Top of Extracted data

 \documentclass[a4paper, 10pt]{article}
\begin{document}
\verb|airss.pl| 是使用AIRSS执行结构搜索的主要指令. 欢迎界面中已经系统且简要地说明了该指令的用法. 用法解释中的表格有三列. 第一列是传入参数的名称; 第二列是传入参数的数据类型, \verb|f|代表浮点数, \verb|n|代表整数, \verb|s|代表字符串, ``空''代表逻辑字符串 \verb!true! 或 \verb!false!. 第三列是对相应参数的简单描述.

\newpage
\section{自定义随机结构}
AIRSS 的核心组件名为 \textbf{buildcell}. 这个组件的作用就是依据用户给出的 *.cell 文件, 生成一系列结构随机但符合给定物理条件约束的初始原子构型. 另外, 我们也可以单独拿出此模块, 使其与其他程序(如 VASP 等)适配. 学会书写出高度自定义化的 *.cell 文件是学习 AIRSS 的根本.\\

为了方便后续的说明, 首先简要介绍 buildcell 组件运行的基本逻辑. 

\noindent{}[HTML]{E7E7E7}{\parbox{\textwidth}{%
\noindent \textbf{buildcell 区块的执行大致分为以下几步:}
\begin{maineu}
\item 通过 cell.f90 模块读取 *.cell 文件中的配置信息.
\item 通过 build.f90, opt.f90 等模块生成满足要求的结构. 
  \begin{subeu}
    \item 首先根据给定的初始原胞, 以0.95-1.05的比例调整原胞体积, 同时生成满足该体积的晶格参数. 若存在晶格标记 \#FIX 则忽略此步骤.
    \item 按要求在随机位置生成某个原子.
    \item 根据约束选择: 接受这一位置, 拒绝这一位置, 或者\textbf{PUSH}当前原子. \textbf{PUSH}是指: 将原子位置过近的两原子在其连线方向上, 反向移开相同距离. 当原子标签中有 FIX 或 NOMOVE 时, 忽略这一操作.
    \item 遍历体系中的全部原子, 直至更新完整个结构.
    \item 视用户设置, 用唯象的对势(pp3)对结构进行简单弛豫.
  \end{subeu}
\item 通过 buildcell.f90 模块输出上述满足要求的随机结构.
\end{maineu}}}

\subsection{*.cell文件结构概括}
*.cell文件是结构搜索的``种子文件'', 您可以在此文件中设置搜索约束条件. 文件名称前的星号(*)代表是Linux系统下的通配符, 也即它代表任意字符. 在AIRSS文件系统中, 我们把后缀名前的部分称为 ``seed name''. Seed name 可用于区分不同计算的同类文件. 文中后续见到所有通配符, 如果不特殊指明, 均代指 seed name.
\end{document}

Bottom of Extracted data

# Activity
Return every line holding the word "noindent" from the records.

# Exercise result
\noindent{}[HTML]{E7E7E7}{\parbox{\textwidth}{%
\noindent \textbf{buildcell 区块的执行大致分为以下几步:}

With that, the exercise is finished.